The antitumor efficacy of combined ES@CuO and PD‐1 therapy in vivo. A) Schematic illustration of the therapeutic schedule of combined ES@CuO and PD‐1 therapy in the B16 tumor model. B) Corresponding tumor photographs, C) tumor growth curves, and D) ex vivo tumor weights of the B16 tumor‐bearing mice after the indicated treatments (n = 5).
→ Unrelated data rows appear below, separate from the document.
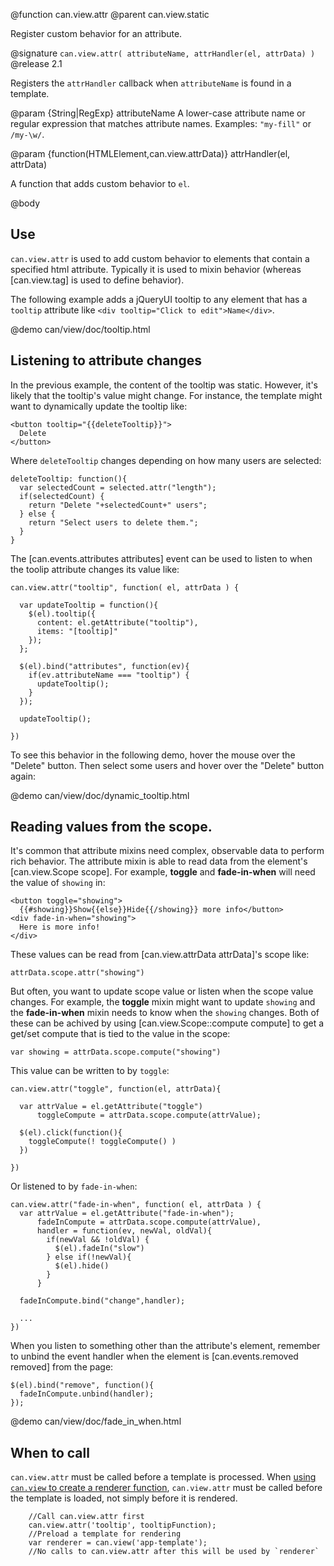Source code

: @function can.view.attr
@parent can.view.static

Register custom behavior for an attribute.

@signature `can.view.attr( attributeName, attrHandler(el, attrData) )`
@release 2.1

Registers the `attrHandler` callback when `attributeName` is found 
in a template.

@param {String|RegExp} attributeName A lower-case attribute name or regular expression
that matches attribute names. Examples: `"my-fill"` or `/my-\w/`.  

@param {function(HTMLElement,can.view.attrData)} attrHandler(el, attrData) 

A function that adds custom behavior to `el`.  

@body

## Use

`can.view.attr` is used to add custom behavior to elements that contain a 
specified html attribute. Typically it is used to mixin behavior (whereas 
[can.view.tag] is used to define behavior).

The following example adds a jQueryUI tooltip to any element that has 
a `tooltip` attribute like `<div tooltip="Click to edit">Name</div>`.


@demo can/view/doc/tooltip.html

## Listening to attribute changes

In the previous example, the content of the tooltip was static. However,
it's likely that the tooltip's value might change. For instance, the template
might want to dynamically update the tooltip like:

    <button tooltip="{{deleteTooltip}}">
      Delete
    </button>

Where `deleteTooltip` changes depending on how many users are selected:

    deleteTooltip: function(){
      var selectedCount = selected.attr("length");
      if(selectedCount) {
        return "Delete "+selectedCount+" users";
      } else {
        return "Select users to delete them.";
      }
    }


The [can.events.attributes attributes] event can be used to listen to when
the toolip attribute changes its value like:


    can.view.attr("tooltip", function( el, attrData ) {
    
      var updateTooltip = function(){
        $(el).tooltip({
          content: el.getAttribute("tooltip"), 
          items: "[tooltip]"
        });
      };
      
      $(el).bind("attributes", function(ev){
        if(ev.attributeName === "tooltip") {
          updateTooltip();
        }
      });
      
      updateTooltip();
			
    })

To see this behavior in the following demo, hover the mouse over the "Delete" button.  Then
select some users and hover over the "Delete" button again:

@demo can/view/doc/dynamic_tooltip.html


## Reading values from the scope.

It's common that attribute mixins need complex, observable data to
perform rich behavior. The attribute mixin is able to read
data from the element's [can.view.Scope scope]. For example, 
__toggle__ and __fade-in-when__ will need the value of `showing` in:

    <button toggle="showing">
      {{#showing}}Show{{else}}Hide{{/showing}} more info</button>
    <div fade-in-when="showing">
      Here is more info!
    </div>
    
These values can be read from [can.view.attrData attrData]'s scope like:

    attrData.scope.attr("showing")

But often, you want to update scope value or listen when the scope value 
changes. For example, the __toggle__ mixin might want to update `showing`
and the __fade-in-when__ mixin needs to know when 
the `showing` changes.  Both of these can be achived by 
using [can.view.Scope::compute compute] to get a get/set compute that is
tied to the value in the scope:

    var showing = attrData.scope.compute("showing")

This value can be written to by `toggle`:


    can.view.attr("toggle", function(el, attrData){
    
      var attrValue = el.getAttribute("toggle")
          toggleCompute = attrData.scope.compute(attrValue);
	
      $(el).click(function(){
        toggleCompute(! toggleCompute() )
      })
	
    })

Or listened to by `fade-in-when`:

    can.view.attr("fade-in-when", function( el, attrData ) {
      var attrValue = el.getAttribute("fade-in-when");
          fadeInCompute = attrData.scope.compute(attrValue),
          handler = function(ev, newVal, oldVal){
            if(newVal && !oldVal) {
              $(el).fadeIn("slow")
            } else if(!newVal){
              $(el).hide()
            }
          }

      fadeInCompute.bind("change",handler);

      ...
    })

When you listen to something other than the attribute's element, remember to
unbind the event handler when the element is [can.events.removed removed] from the page:

    $(el).bind("remove", function(){
      fadeInCompute.unbind(handler);
    });

@demo can/view/doc/fade_in_when.html

## When to call

`can.view.attr` must be called before a template is processed. When [using `can.view` to create a renderer function](http://canjs.com/docs/can.view.html#sig_can_view_idOrUrl_), `can.view.attr` must be called before the template is loaded, not simply before it is rendered.

		//Call can.view.attr first
		can.view.attr('tooltip', tooltipFunction);
		//Preload a template for rendering
		var renderer = can.view('app-template');
		//No calls to can.view.attr after this will be used by `renderer`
E) Representative H&E staining and Ki67 immunohistochemical staining of tumor tissues from mice given various treatments; scale bar: 25 µm. F) Quantification of Ki67 expression in tumor tissue from mice given the indicated treatments (n = 8). Data are shown as the mean ± SD; p values were calculated using an unpaired, 2‐tailed Student's t test with Welch's correction; ns, not significant; *p < 0.05; **p < 0.01; ***p < 0.001.

Figure 6

Assessment of antitumor immunity mediated by ES@CuO and PD‐1 combined therapy in vivo. A) T‐SNE analyses of the populations of tumor‐infiltrating lymphocytes, including CD45⁺ live lymphocytes, CD3⁺ T cells, CD3⁺CD8⁺ T cells, CD3⁺CD4⁺Foxp3⁺ Treg cells, CD3⁻B220⁺ B cells and CD3⁻CD49b⁺ NK cells, in the tumor tissues. B and C) Representative flow cytometry plots and the corresponding percentages of the CD3⁺ T‐cell population in tumor tissues from mice subjected to various treatments (n = 4). D and E) Representative flow cytometry plots and the corresponding percentages of the CD3⁺CD8⁺ T‐cell population in tumor tissues from mice subjected to various treatments (n = 4). F and G) Representative flow cytometry plots and the corresponding percentages of the CD3⁻CD49b⁺ NK cell population in tumor tissues from mice subjected to various treatments (n = 4). H–J) The serum levels of inflammatory factors (IL‐6, TNF‐α, and IFN‐γ) were measured via ELISAs (n = 8). Data are shown as the mean ± SD; p values were calculated using an unpaired, 2‐tailed Student's t test with Welch's correction; ns, not significant; *p < 0.05; **p < 0.01; ***p < 0.001.